Fast-dLLM

NVIDIA, HKU, and MIT Launch Fast-dLLM v2: 2.5× End-to-End Throughput Boost

Honghao Wang

26 Oct 2025 — 3 min read

Autoregressive (AR) LLMs vs. Diffusion LLMs (dLLM)

Autoregressive (AR) large language models generate output sequentially, token-by-token, which limits inference efficiency.

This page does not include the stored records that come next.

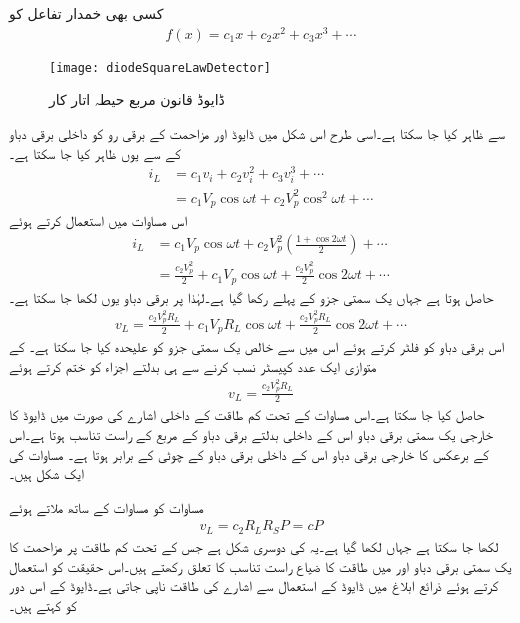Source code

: کسی بھی خمدار تفاعل  کو  
\begin{align*}
f(x)=c_1 x+c_2 x^2+c_3 x^3+\cdots
\end{align*}
%
\begin{figure}
\centering
\texttt{[image: diodeSquareLawDetector]}
\caption{ڈایوڈ قانون مربع حیطہ اتار کار}
\label{شکل_ڈایوڈ_طاقت_کا_ناپ}
\end{figure}
%
سے ظاہر کیا جا سکتا ہے۔اسی طرح اس شکل میں ڈایوڈ اور مزاحمت  کے برقی رو کو داخلی برقی دباو  کے  سے یوں ظاہر کیا جا سکتا ہے۔
\begin{align*}
i_L&=c_1 v_i+c_2 v_i^2+c_3 v_i^3+\cdots \\
&=c_1 V_p \cos \omega t+c_2 V_p^2 \cos^2 \omega t+\cdots
\end{align*}
اس مساوات میں   استعمال کرتے ہوئے
\begin{align*}
i_L&=c_1 V_p \cos \omega t+c_2 V_p^2 \left(\frac{1+\cos 2\omega t}{2} \right)+\cdots\\
&=\frac{c_2 V_p^2}{2}+c_1 V_p \cos \omega t+\frac{c_2 V_p^2}{2} \cos 2 \omega t +\cdots
\end{align*}
حاصل ہوتا ہے جہاں یک سمتی جزو کے پہلے رکھا گیا ہے۔لہٰذا  پر برقی دباو  یوں لکھا جا سکتا ہے۔ 
\begin{align*}
v_L=\frac{c_2 V_p^2 R_L}{2}+c_1 V_p R_L \cos \omega t+\frac{c_2 V_p^2 R_L}{2} \cos 2 \omega t +\cdots
\end{align*}
اس برقی دباو کو فلٹر کرتے ہوئے اس میں سے خالص یک سمتی جزو کو علیحدہ کیا جا سکتا ہے۔ کے متوازی ایک عدد کپیسٹر نسب کرنے سے  ہی بدلتے اجزاء کو ختم کرتے ہوئے
\begin{align}\label{مساوات_ڈایوڈ_مربع_شناسندہ}
v_L=\frac{c_2 V_p^2 R_L}{2}
\end{align}
حاصل کیا جا سکتا ہے۔اس مساوات کے تحت کم طاقت کے داخلی اشارے کی صورت میں ڈایوڈ کا خارجی یک سمتی برقی دباو اس کے داخلی بدلتے برقی دباو کے مربع کے راست تناسب ہوتا ہے۔اس کے برعکس  کا خارجی برقی دباو اس کے داخلی برقی دباو کے چوٹی کے برابر ہوتا ہے۔ مساوات   کی ایک شکل ہیں۔

مساوات  کو مساوات  کے ساتھ ملاتے ہوئے
\begin{align}
v_L=c_2 R_L R_S P = c P 
\end{align}
لکھا جا سکتا ہے جہاں  لکھا گیا ہے۔یہ  کی دوسری شکل ہے جس کے تحت کم طاقت پر مزاحمت  کا یک سمتی برقی دباو اور  میں طاقت کا ضیاع راست تناسب کا تعلق رکھتے ہیں۔اس حقیقت کو استعمال کرتے ہوئے ذرائع ابلاغ میں ڈایوڈ کے استعمال سے اشارے کی طاقت ناپی جاتی ہے۔ڈایوڈ کے اس دور کو  کہتے ہیں۔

Diffusion-type LLMs (dLLM) allow parallel generation, but traditionally struggle with:

KV cache reuse
Variable-length generation
Consistently outperforming AR in quality

---

Fast-dLLM v2 — Pragmatic Parallel Decoding

Fast-dLLM v2 adapts a pre-trained AR model into a Block-dLLM with only ~1B tokens of fine-tuning, enabling lossless migration.

Key benefits:

No need for massive datasets (Dream requires ~580B tokens)
Runs efficiently on A100/H100 GPUs
Up to 2.5× throughput boost without accuracy loss

📄 Resources:

---

Key Highlights

Minimal Data Adaptation

Only ~1B tokens of fine-tuning required
Works with existing AR models like Qwen2.5-Instruct 1.5B/7B
Avoids hundreds of billions of tokens needed by other approaches

AR-Friendly Architecture

Block-internal bidirectional attention + block-to-block causal attention
Preserves AR semantics, KV cache reuse, and variable-length generation
Uses complementary masking + token-shift for robust adaptation

Hierarchical Cache + Parallel Decoding

Block-level KV cache for efficiency
DualCache reduces redundant work during denoising/refinement
Confidence-thresholded parallel decoding boosts end-to-end speed

Large-Model Validation

At 7B scale, matches Qwen2.5-7B-Instruct quality
Throughput improvement: +2.54×

---

Methodology — From AR to Block Diffusion

1. Block Diffusion with AR-Friendly Attention

Split sequences into fixed-size blocks
Within-block: bidirectional attention → parallel denoising
Between-block: causal attention → preserves AR semantics
Complementary masking + token-shift → tokens learned in visible & masked states

2. Hierarchical Cache Structure

Block-Level Cache

Reuses KV for fully decoded blocks → native AR-style caching

DualCache (Sub-Block)

Stores prefix & suffix KV for partially decoded blocks
Avoids repeated computation during refinement cycles

3. Confidence-Aware Parallel Decoding

When confidence > threshold (e.g., 0.9), finalize multiple tokens at once
Low-confidence tokens → refined in later passes
Example (GSM8K):
Tokens/s: 39.1 → 101.7 (~2.6× speedup)
Accuracy impact: negligible

---

Practical Applications

Fast-dLLM v2 combines AR robustness with parallel efficiency, making it ideal for latency-sensitive workloads.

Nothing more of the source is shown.